STATIONS OF THE CROSS

The scenes of devastation and carnage in those stations in Madrid are etched into our consciousness. So many people were just going about their usual, ordinary lives in mundane routine when everything changed. All of a sudden the journey and destination they set out on was irrelevant. As those bombs went off, each person there crossed the points to experience another journey with a different destination. For over 200 people it was the end of their life’s journey. Others immediately faced a lifetime of disability, injury, pain. Some would rise to the occasion offering even heroic rescue or compassionate support, other would descend into a grey, unending depression. The headlines have moved on, but we should not forget those changed lives – shattered, disrupted, challenged – or the consequences which will endure as long as they live. It is easier to remove the wreckage of a train and repair the line, than to clear the wreckage of a life and find a clear way forward. The face of an Irish lady who survived stays with me. Interviewed in hospital she was remarkably calm and dignified, but she had looked at death and would never forget.

It seems to me those stations in Madrid reflect the stations of the cross in some latter day Via Dolorosa. As we move to Holy Week and follow Jesus’ journey to Jerusalem, I believe we should not confine him to that original Via Dolorosa. As he is condemned to death we see him with all those condemned to death by the twisted minds of the terrorist, the oppression of the tyrant, or the apathy of the world. As he takes up his cross, he is with all those who take the weight of confronting evil. As he falls, and falls, and falls again, he is with all those overburdened by the sin and suffering of the world. As he meets his mother, he is with all those who share the poignant agony of those who helplessly witness the suffering of a loved one. As Simon helps to carry his cross, he is with all those who help to carry the heavy burdens of others. As Veronica wipes the face of Jesus, so his features are to be found amidst the tears, the sweat, and the blood of the torn and degraded. As Jesus consoles the women of Jerusalem, so he is found wherever people care with compassion and cross over to help the wounded traveller. As Jesus is stripped of his clothes, so he is with those stripped of hope, power and dignity and are rejected by others. As Jesus is nailed to the cross, so he is joined to all those who suffer the worst people can do to them. As Jesus dies on the cross asking why God has forsaken him, so he is with those in darkest despair and at the moment of death – the answer to his own question. As he is handed to his mother and laid in the tomb, so he is with the bereft and bereaved. So as we follow Jesus to Jerusalem we discover he is there in Madrid also. This is not the absence of God, but the reality of the crucified Christ.

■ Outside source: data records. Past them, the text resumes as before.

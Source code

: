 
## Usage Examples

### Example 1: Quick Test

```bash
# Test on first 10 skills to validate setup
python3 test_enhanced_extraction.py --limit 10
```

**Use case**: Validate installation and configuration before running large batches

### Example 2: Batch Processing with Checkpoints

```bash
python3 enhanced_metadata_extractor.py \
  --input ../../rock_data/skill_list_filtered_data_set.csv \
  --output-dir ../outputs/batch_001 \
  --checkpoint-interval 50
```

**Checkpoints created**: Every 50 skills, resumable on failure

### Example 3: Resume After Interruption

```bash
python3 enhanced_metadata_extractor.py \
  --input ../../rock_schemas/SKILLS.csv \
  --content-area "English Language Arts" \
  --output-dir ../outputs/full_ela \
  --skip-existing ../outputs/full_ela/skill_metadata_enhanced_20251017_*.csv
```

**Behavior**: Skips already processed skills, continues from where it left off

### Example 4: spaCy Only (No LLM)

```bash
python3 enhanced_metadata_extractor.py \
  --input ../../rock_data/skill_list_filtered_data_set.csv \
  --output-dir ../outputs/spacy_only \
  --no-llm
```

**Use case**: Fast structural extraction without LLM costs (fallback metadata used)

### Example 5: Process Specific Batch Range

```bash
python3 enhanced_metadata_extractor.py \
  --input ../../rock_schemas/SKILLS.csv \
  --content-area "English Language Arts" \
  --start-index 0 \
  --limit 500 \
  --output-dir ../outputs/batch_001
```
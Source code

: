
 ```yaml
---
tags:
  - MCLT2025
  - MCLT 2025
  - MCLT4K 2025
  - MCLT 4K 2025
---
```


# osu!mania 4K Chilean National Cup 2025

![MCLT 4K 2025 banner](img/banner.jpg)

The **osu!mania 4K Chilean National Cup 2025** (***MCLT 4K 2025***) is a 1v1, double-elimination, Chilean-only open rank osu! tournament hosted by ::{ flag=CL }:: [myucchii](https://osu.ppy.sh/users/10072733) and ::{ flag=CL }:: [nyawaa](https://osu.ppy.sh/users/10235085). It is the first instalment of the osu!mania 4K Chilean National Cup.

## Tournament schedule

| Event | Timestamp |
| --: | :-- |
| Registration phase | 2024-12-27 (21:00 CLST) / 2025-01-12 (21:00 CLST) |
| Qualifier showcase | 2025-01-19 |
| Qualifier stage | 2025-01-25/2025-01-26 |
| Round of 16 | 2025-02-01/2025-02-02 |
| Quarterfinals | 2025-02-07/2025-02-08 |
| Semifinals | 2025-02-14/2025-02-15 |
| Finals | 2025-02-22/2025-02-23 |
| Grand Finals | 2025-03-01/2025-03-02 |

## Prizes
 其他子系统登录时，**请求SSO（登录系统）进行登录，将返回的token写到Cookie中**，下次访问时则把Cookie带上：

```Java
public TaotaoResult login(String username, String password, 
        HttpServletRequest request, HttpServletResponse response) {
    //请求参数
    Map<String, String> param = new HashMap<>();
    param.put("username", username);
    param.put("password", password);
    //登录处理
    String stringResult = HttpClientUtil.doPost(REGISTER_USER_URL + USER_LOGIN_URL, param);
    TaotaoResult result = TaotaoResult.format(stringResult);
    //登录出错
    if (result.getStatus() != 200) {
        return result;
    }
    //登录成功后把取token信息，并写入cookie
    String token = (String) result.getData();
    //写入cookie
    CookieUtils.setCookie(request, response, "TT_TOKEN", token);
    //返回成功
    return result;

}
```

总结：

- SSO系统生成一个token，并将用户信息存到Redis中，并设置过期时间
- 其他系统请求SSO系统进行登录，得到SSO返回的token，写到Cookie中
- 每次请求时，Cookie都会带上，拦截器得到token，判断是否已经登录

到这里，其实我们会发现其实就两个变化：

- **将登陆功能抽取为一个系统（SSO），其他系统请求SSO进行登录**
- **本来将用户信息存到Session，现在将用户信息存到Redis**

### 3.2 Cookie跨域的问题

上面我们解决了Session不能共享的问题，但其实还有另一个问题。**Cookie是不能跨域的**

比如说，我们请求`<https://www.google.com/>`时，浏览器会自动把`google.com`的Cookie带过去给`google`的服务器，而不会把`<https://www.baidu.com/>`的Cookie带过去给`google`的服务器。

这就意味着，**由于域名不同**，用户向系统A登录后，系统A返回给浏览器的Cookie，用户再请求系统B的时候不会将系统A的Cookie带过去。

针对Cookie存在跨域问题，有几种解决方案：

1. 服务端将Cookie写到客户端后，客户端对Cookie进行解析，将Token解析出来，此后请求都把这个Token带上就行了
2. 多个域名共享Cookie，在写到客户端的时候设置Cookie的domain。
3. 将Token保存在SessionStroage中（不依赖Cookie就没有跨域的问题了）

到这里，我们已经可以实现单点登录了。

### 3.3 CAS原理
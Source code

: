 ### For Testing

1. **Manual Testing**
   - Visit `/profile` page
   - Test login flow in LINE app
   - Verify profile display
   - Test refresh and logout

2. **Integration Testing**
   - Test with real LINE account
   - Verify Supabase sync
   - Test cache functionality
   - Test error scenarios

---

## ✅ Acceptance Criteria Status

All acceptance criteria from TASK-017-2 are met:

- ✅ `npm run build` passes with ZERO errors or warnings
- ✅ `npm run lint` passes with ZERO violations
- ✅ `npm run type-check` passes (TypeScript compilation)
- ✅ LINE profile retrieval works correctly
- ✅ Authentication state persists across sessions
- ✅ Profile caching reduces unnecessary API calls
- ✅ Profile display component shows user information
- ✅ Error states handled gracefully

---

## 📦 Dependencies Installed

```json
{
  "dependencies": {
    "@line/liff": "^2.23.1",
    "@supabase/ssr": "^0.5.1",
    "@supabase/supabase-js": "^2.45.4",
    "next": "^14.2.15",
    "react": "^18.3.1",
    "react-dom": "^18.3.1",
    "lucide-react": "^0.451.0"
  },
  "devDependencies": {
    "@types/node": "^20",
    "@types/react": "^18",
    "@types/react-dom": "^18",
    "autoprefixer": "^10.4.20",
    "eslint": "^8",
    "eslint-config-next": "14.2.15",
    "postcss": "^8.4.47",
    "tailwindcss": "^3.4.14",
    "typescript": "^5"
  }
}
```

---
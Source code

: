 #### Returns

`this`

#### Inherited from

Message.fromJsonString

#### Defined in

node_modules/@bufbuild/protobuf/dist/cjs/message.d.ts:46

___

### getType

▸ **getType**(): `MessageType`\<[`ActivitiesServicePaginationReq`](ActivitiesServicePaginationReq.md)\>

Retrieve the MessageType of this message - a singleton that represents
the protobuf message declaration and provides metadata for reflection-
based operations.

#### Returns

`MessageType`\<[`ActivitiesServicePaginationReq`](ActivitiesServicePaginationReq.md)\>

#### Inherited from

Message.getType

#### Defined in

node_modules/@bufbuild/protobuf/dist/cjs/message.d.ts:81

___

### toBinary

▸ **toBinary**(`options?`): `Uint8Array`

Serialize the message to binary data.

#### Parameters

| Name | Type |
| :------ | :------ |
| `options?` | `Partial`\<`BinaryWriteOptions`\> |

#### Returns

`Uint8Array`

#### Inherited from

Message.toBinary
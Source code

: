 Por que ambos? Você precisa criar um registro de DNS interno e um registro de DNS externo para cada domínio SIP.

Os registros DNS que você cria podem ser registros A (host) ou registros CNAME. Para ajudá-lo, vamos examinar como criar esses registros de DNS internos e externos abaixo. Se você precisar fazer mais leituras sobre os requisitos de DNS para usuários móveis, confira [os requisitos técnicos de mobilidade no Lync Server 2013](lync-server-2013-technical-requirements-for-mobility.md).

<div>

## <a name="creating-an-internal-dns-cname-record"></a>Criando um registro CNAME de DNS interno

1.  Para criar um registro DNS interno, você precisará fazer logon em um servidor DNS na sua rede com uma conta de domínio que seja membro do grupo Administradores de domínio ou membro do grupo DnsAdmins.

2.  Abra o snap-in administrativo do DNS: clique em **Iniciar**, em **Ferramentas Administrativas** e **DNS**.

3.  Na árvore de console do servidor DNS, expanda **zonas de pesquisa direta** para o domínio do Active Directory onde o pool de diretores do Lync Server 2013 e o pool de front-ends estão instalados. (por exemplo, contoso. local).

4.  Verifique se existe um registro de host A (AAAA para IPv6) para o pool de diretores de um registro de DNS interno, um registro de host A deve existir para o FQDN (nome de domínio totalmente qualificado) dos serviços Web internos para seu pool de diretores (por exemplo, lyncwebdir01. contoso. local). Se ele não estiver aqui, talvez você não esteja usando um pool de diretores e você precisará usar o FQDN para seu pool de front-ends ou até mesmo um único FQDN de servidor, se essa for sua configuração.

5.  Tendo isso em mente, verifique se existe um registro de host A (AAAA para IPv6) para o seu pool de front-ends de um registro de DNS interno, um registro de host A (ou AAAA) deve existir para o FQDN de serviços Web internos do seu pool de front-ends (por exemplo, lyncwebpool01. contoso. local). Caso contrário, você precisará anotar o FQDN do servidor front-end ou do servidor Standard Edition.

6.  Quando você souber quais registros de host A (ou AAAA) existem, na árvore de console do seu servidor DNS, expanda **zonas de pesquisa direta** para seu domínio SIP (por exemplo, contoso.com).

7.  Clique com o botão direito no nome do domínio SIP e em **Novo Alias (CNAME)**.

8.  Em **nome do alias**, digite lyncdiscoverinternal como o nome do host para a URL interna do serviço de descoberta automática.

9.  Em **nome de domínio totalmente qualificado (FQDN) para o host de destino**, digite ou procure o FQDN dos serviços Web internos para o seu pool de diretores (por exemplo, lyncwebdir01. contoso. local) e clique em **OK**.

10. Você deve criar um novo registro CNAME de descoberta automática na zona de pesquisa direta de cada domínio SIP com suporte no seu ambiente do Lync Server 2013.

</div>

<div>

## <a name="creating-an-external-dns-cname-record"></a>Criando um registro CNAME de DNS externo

The aftermath of the Madrid bombings was to witness the upsurge of popular solidarity and support. There was something very restorative to witness that spontaneous display as 8 million people came onto the streets. Somehow it said evil eventually defeats itself. It is because Jesus endured the Via Dolorosa to the cross that he is found in our Via Dolorosa. It is because Jesus won the triumph of love on the cross, that he rose again from the dead. It is because of Easter, that we too can be transformed and transfigured by the new life and hope of the risen Jesus. It is in his risen presence that he is found in our latter day Via Doloraosa, to bring light and hope and peace to our darkness, despair and fear. As we remember all those who continue to suffer, we do so in the confident affirmation of our Easter faith. For ‘Easter is the Springtime of the soul’: and ‘it is always Springtime in the heart that loves God.’